Downey will hear his sentence on October 10th.

FBI Arrests Three Botherders

With the arrest of three suspect botherders the FBI discovered botnets that consist of about a million infected machines worldwide. Amongst the charges for the three are spamming and infecting IT systems at hospitals.

The operation took place under the name “Operation Bot Roast”, which is an on-going operation to hunt down botnets and their owners.

Among the three men arrested is Robert Soloway from Seattle, a long time spam king. Another man, Downey, controlled his botnet consisting of Agobot infected machines from an IRC server and performed DDoS attacks.

The FBI will try and warn the 1 million owners of infected machines and point them to safe computing practices.

IRC Still Most Used Platform for Botnets

Although botnet masters increasingly use platforms other then IRC to command their zombie networks, it remains the biggest platform in use to date.

These botnets are being used by malicious users to perform DDoS attacks, collect personal data such as banking info and creditcard details and for example to use as a base to send spam. The machines used in the botnets are usually compromised home PC’s.

About 75% of the software used in botnets consists of Sdbot and Gaobot. “This dominance is not so much due to any special features of Gaobot or Sdbot, but simply because their code is much more widely available on the Internet. This means that any criminals that want to make a bot can simply base it on the source code of these threats, making any modifications they choose. Essentially, this saves them a lot of work,” said Luis Corrons, technical director at PandaLabs.

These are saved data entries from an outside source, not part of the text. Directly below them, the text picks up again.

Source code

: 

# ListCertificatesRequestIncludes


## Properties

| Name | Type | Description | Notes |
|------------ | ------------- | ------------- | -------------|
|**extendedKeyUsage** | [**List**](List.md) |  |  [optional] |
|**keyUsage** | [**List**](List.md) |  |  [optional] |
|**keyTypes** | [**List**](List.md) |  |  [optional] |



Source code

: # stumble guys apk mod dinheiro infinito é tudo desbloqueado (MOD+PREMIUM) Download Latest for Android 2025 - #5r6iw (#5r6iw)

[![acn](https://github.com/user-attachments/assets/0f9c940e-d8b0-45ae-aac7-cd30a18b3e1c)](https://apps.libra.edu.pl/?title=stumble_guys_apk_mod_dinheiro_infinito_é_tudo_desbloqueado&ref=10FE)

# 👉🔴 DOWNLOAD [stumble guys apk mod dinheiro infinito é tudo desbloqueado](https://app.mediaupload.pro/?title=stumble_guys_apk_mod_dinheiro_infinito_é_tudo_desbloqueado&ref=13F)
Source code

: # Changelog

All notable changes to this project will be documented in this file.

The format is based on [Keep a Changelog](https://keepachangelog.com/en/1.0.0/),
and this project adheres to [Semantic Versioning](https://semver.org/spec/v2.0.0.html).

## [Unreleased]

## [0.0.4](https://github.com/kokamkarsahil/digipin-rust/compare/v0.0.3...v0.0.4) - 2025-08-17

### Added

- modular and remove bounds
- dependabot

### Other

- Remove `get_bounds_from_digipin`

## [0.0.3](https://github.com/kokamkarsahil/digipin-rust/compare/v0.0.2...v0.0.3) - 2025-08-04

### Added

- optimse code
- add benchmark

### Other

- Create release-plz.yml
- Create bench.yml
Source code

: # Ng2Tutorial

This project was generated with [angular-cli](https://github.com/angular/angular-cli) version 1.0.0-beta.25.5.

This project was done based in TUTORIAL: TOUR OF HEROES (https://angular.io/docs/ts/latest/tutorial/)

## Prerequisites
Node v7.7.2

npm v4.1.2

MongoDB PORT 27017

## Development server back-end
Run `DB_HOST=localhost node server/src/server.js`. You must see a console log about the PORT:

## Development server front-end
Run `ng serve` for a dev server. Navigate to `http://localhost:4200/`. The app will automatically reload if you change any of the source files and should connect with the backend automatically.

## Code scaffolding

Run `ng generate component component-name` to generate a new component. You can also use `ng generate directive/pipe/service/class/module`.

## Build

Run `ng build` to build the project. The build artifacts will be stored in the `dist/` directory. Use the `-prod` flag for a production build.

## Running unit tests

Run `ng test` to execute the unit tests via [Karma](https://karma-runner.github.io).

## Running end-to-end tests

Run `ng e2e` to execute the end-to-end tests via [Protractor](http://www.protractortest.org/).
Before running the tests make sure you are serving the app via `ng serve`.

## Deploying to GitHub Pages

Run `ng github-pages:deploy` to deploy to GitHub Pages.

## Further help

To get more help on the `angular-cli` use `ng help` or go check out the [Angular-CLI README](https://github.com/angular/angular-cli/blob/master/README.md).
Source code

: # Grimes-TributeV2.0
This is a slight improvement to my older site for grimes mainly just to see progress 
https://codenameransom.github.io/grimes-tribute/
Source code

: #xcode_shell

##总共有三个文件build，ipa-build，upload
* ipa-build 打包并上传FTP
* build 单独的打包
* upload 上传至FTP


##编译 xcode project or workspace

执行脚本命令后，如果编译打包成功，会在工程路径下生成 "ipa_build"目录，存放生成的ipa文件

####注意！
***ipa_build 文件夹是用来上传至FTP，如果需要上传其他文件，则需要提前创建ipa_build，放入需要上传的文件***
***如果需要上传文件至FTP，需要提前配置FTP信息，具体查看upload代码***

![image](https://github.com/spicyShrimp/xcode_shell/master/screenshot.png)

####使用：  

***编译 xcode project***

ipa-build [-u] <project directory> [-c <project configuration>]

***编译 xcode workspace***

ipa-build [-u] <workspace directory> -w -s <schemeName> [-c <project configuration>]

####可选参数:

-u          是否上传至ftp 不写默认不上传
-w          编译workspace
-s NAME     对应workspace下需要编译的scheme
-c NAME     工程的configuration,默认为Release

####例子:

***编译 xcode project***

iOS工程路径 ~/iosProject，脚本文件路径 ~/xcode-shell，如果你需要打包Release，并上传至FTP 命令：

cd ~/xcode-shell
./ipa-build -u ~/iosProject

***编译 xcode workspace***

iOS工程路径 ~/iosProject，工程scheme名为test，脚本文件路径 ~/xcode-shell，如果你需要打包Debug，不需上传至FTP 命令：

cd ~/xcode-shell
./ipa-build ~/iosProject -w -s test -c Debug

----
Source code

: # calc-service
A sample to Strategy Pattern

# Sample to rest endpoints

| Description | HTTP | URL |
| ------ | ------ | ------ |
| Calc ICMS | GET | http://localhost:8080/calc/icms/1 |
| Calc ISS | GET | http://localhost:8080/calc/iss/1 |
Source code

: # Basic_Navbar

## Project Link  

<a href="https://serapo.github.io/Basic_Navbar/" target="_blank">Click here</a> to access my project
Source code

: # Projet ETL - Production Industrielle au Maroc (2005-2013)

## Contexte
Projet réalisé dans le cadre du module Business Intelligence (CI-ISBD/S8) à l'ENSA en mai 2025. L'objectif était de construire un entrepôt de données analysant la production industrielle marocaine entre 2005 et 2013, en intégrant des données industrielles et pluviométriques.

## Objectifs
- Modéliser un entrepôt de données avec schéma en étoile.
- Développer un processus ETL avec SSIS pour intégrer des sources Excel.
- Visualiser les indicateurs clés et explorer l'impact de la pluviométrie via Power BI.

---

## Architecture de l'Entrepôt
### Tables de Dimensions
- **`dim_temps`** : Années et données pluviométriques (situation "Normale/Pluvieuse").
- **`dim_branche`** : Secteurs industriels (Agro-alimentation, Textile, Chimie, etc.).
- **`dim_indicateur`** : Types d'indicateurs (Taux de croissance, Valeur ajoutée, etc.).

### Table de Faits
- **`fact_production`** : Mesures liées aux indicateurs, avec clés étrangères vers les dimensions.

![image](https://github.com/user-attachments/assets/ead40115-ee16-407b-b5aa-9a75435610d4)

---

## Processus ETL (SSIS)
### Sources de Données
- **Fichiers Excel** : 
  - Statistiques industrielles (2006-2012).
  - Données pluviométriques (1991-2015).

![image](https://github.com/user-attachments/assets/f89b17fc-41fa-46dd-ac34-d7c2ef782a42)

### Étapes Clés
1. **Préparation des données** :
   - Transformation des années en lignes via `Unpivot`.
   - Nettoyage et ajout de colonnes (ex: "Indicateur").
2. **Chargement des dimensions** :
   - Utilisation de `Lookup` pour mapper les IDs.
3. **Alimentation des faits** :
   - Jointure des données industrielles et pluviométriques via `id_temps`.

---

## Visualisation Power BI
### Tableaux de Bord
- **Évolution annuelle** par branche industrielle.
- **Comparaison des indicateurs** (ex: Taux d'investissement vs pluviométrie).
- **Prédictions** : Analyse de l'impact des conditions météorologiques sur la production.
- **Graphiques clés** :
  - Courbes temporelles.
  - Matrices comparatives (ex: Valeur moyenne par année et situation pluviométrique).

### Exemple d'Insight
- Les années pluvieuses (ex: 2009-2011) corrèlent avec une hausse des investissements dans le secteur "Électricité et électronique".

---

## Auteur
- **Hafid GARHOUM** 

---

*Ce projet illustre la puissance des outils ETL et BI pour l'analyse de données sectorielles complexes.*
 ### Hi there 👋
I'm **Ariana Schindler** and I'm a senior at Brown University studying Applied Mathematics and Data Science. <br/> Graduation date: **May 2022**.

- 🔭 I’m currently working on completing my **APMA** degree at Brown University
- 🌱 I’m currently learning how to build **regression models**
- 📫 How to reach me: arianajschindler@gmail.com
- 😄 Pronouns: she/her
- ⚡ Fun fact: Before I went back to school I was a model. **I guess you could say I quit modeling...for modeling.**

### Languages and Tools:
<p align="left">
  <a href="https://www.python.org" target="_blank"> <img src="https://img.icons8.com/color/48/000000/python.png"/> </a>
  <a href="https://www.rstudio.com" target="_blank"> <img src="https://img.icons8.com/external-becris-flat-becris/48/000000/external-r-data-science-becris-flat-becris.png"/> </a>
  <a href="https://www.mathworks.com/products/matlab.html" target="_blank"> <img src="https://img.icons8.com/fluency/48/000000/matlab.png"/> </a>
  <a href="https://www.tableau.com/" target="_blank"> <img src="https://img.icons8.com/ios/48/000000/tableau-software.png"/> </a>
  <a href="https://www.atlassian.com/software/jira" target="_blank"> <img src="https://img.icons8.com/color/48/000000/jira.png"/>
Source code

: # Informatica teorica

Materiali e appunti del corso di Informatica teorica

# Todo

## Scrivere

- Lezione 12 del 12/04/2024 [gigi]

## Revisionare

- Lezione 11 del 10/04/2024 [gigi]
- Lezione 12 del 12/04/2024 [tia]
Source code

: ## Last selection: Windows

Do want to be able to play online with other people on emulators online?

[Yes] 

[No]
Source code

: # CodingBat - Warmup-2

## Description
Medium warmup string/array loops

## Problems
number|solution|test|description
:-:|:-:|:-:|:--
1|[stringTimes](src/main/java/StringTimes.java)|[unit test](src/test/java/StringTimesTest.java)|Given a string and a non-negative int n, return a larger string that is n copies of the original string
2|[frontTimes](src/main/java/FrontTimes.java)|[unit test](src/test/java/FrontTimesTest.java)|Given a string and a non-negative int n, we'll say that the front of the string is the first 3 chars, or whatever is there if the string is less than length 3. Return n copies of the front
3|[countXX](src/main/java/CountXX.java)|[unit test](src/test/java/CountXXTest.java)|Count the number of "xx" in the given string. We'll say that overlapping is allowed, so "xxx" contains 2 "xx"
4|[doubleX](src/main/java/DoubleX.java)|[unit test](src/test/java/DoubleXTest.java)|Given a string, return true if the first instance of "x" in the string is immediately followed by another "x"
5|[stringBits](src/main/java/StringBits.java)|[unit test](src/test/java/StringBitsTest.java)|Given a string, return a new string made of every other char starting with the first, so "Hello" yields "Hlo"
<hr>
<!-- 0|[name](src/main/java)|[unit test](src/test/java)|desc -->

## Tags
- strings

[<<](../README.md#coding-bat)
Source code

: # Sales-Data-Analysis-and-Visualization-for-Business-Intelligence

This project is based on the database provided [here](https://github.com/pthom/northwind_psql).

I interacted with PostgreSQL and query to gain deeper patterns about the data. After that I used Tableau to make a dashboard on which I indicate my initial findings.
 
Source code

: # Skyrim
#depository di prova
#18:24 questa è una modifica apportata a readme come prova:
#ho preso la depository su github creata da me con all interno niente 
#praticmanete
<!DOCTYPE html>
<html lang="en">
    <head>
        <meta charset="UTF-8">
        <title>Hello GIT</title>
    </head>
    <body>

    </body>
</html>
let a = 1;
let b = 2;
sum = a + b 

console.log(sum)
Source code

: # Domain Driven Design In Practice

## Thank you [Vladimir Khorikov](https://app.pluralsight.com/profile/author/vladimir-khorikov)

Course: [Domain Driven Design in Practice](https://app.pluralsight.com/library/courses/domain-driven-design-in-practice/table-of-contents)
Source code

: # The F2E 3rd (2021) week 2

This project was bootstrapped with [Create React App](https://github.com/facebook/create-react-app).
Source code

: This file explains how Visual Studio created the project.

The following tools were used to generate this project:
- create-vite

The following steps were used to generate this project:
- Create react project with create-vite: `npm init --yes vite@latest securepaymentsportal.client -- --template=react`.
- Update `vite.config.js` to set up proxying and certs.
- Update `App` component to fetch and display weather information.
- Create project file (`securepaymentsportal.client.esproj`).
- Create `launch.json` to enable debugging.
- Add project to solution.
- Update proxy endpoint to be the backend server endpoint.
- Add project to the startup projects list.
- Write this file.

IRC networks have been very active in hunting and shutting down botnets. Also security software such as firewalls increasingly warn users for IRC traffic, adding to the chance that the compromised machine is being cleaned. To prevent detection, the botnets increasingly are making use of HTTP, normal website traffic which is far less being looked suspiciously at. Also peer-to-peer type of networks are now in use.

“Control through IRC is useful for controlling isolated computers. However, this system is not so useful when it comes to botnets. By using HTTP, bot herders can control many more computers at the same time, and can even see when one of them is online or if the commands have been executed correctly,” Corrons continued.